■ **What you should do**
From the records below, print only the part that opens with the line containing "and Kirchhoff's voltage" and closes with the line containing "NDF\_XPT0x routines will"; omit the pictures.

/---

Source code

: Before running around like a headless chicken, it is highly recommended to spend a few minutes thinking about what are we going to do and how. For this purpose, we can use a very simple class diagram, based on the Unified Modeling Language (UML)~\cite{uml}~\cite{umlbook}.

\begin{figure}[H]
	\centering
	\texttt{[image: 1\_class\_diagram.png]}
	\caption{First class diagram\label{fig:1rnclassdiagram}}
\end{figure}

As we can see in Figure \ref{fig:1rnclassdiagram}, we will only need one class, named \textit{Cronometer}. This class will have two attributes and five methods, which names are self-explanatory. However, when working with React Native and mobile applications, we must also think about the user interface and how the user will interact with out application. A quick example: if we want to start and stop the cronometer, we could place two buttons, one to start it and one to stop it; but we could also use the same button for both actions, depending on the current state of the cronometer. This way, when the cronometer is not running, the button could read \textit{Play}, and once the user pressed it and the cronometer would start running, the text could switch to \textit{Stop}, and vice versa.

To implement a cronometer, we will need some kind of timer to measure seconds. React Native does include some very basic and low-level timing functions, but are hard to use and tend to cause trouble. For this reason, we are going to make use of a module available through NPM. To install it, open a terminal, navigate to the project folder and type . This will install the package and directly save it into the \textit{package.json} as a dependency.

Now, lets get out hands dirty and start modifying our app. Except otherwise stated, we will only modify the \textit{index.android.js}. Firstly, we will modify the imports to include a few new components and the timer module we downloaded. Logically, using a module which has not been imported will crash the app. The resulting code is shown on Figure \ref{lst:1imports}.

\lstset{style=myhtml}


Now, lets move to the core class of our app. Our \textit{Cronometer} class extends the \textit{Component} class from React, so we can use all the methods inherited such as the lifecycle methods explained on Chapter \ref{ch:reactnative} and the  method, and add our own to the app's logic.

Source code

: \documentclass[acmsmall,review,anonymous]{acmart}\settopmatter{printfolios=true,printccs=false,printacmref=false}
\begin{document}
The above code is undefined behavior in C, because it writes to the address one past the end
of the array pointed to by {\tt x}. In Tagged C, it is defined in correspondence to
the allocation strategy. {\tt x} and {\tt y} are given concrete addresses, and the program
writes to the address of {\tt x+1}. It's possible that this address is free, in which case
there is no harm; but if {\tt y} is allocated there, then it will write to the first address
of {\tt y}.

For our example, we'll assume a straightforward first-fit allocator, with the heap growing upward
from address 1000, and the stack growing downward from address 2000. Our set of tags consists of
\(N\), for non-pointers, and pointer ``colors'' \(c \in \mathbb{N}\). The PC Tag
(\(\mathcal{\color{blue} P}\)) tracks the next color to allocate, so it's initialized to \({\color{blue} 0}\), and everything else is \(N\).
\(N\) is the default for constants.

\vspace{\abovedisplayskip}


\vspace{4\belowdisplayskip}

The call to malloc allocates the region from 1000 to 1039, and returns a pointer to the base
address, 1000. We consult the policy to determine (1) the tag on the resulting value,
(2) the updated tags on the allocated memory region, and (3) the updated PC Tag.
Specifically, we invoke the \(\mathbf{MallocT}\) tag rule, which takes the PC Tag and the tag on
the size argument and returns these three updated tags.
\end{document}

\---
/---

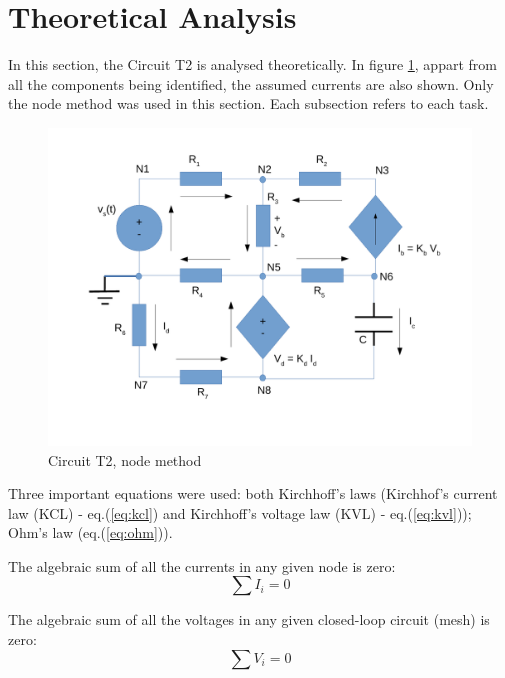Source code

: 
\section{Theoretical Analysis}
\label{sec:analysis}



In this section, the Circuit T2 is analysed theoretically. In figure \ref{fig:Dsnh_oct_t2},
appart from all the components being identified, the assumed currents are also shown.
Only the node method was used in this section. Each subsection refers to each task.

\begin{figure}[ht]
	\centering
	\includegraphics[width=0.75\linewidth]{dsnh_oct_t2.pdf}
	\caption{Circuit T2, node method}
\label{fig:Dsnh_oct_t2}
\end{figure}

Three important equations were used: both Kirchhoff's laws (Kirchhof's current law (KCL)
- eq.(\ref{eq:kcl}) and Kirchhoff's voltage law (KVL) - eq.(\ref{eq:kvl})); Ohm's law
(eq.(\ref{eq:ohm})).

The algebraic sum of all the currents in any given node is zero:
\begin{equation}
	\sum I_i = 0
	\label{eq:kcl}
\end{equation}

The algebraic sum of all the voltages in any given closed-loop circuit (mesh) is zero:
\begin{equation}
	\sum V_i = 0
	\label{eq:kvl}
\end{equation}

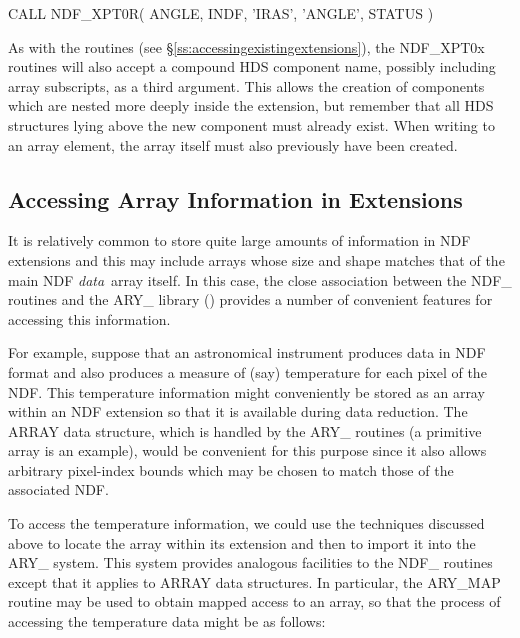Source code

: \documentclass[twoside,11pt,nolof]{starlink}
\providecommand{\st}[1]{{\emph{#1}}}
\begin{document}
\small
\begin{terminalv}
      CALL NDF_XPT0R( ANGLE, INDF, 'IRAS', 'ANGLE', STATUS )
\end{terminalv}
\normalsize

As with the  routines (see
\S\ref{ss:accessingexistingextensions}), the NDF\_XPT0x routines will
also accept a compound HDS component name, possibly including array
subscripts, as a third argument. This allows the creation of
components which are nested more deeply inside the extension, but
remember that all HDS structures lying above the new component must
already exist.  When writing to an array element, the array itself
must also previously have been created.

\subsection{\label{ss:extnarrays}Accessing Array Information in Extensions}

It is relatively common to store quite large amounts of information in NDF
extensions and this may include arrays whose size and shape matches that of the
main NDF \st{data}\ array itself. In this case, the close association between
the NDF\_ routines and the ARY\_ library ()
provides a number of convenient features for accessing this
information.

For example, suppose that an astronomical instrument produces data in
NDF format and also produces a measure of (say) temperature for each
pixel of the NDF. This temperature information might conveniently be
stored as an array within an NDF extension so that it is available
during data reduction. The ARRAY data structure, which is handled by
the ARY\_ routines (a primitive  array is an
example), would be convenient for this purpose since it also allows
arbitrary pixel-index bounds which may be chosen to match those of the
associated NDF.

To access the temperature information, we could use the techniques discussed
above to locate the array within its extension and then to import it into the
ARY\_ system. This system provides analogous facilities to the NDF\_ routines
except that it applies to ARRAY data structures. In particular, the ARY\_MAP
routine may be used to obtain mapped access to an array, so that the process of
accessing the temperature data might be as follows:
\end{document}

\---

■ **Response**
- eq.(\ref{eq:kcl}) and Kirchhoff's voltage law (KVL) - eq.(\ref{eq:kvl})); Ohm's law
(eq.(\ref{eq:ohm})).

The algebraic sum of all the currents in any given node is zero:
\begin{equation}
	\sum I_i = 0
	\label{eq:kcl}
\end{equation}

The algebraic sum of all the voltages in any given closed-loop circuit (mesh) is zero:
\begin{equation}
	\sum V_i = 0
	\label{eq:kvl}
\end{equation}

Source code

: \documentclass[twoside,11pt,nolof]{starlink}
\providecommand{\st}[1]{{\emph{#1}}}
\begin{document}
\small
\begin{terminalv}
      CALL NDF_XPT0R( ANGLE, INDF, 'IRAS', 'ANGLE', STATUS )
\end{terminalv}
\normalsize

As with the  routines (see
\S\ref{ss:accessingexistingextensions}), the NDF\_XPT0x routines will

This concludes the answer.